ROWS vs RANGE in window frames

ROWS: physical rows. RANGE: groups ties. Different result on duplicate timestamps. Always specify; defaults vary.
Q30 · L5

QUALIFY for window-function filtering

Snowflake/BigQuery shortcut. SELECT ... QUALIFY ROW_NUMBER() OVER (...) = 1. Replaces the CTE-and-filter pattern. Mention dialect support.
Q31 · L5

MERGE / UPSERT for slowly-changing data

MERGE target USING source ON key WHEN MATCHED AND data differs THEN UPDATE WHEN NOT MATCHED THEN INSERT. Postgres uses INSERT ON CONFLICT.
Q32 · L5

Pivot with dynamic columns

Most engines need static column list.
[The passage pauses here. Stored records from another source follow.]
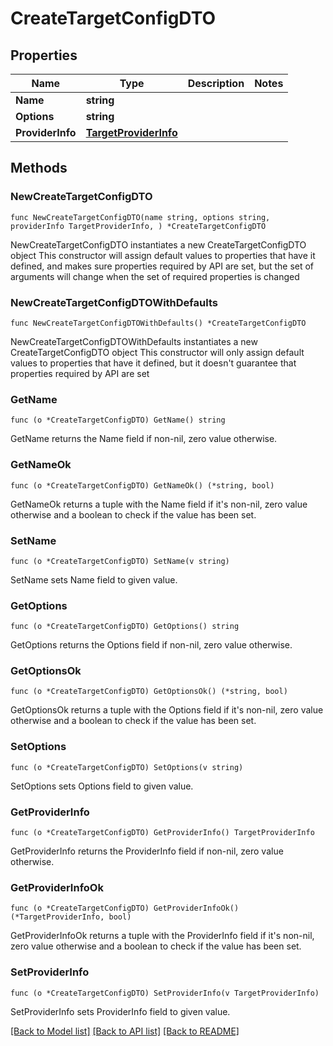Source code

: # CreateTargetConfigDTO

## Properties

Name | Type | Description | Notes
------------ | ------------- | ------------- | -------------
**Name** | **string** |  | 
**Options** | **string** |  | 
**ProviderInfo** | [**TargetProviderInfo**](TargetProviderInfo.md) |  | 

## Methods

### NewCreateTargetConfigDTO

`func NewCreateTargetConfigDTO(name string, options string, providerInfo TargetProviderInfo, ) *CreateTargetConfigDTO`

NewCreateTargetConfigDTO instantiates a new CreateTargetConfigDTO object
This constructor will assign default values to properties that have it defined,
and makes sure properties required by API are set, but the set of arguments
will change when the set of required properties is changed

### NewCreateTargetConfigDTOWithDefaults

`func NewCreateTargetConfigDTOWithDefaults() *CreateTargetConfigDTO`

NewCreateTargetConfigDTOWithDefaults instantiates a new CreateTargetConfigDTO object
This constructor will only assign default values to properties that have it defined,
but it doesn't guarantee that properties required by API are set

### GetName

`func (o *CreateTargetConfigDTO) GetName() string`

GetName returns the Name field if non-nil, zero value otherwise.

### GetNameOk

`func (o *CreateTargetConfigDTO) GetNameOk() (*string, bool)`

GetNameOk returns a tuple with the Name field if it's non-nil, zero value otherwise
and a boolean to check if the value has been set.

### SetName

`func (o *CreateTargetConfigDTO) SetName(v string)`

SetName sets Name field to given value.


### GetOptions

`func (o *CreateTargetConfigDTO) GetOptions() string`

GetOptions returns the Options field if non-nil, zero value otherwise.

### GetOptionsOk

`func (o *CreateTargetConfigDTO) GetOptionsOk() (*string, bool)`

GetOptionsOk returns a tuple with the Options field if it's non-nil, zero value otherwise
and a boolean to check if the value has been set.

### SetOptions

`func (o *CreateTargetConfigDTO) SetOptions(v string)`

SetOptions sets Options field to given value.


### GetProviderInfo

`func (o *CreateTargetConfigDTO) GetProviderInfo() TargetProviderInfo`

GetProviderInfo returns the ProviderInfo field if non-nil, zero value otherwise.

### GetProviderInfoOk

`func (o *CreateTargetConfigDTO) GetProviderInfoOk() (*TargetProviderInfo, bool)`

GetProviderInfoOk returns a tuple with the ProviderInfo field if it's non-nil, zero value otherwise
and a boolean to check if the value has been set.

### SetProviderInfo

`func (o *CreateTargetConfigDTO) SetProviderInfo(v TargetProviderInfo)`

SetProviderInfo sets ProviderInfo field to given value.



[[Back to Model list]](../README.md#documentation-for-models) [[Back to API list]](../README.md#documentation-for-api-endpoints) [[Back to README]](../README.md)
For truly dynamic: build SQL string, EXECUTE IMMEDIATE. Snowflake PIVOT supports ANY ORDER BY for dynamic.
Q33 · L5

Lateral / CROSS APPLY for row-correlated subquery

LATERAL JOIN evaluates subquery per row. Useful for top-N-per-group when window functions are awkward. CROSS APPLY in MSSQL.
Q34 · L5

Date dimension generation

Generate from CTE: SELECT DATE '2020-01-01' + n FROM generate_series(0, 3650). For Snowflake: GENERATOR + ROW_NUMBER. Used to fill date gaps in reports.
Q35 · L5

Approximate count distinct (HLL)

APPROX_COUNT_DISTINCT (Snowflake), HLL_COUNT (BigQuery). Constant memory regardless of cardinality. ~2% error. Use when exact count is not required.
Q36 · L5

JSON parsing in SQL

Postgres ->, ->>, jsonb. BigQuery JSON_EXTRACT. Snowflake :, get_path. State dialect first. Mention shredding strategy for analytics on JSON-heavy tables.
Q37 · L5

Array operations: UNNEST and ARRAY_AGG

UNNEST explodes array to rows. ARRAY_AGG aggregates rows to array. Common in BigQuery and Postgres for one-to-many flattening.
Q38 · L6

Materialized view vs result cache vs incremental table

MV: precomputed, scheduled refresh. Cache: query-string match, free. Incremental: append-only with merge. Trade-off: freshness vs cost vs flexibility.
Q39 · L6

Time travel and zero-copy clones (Snowflake)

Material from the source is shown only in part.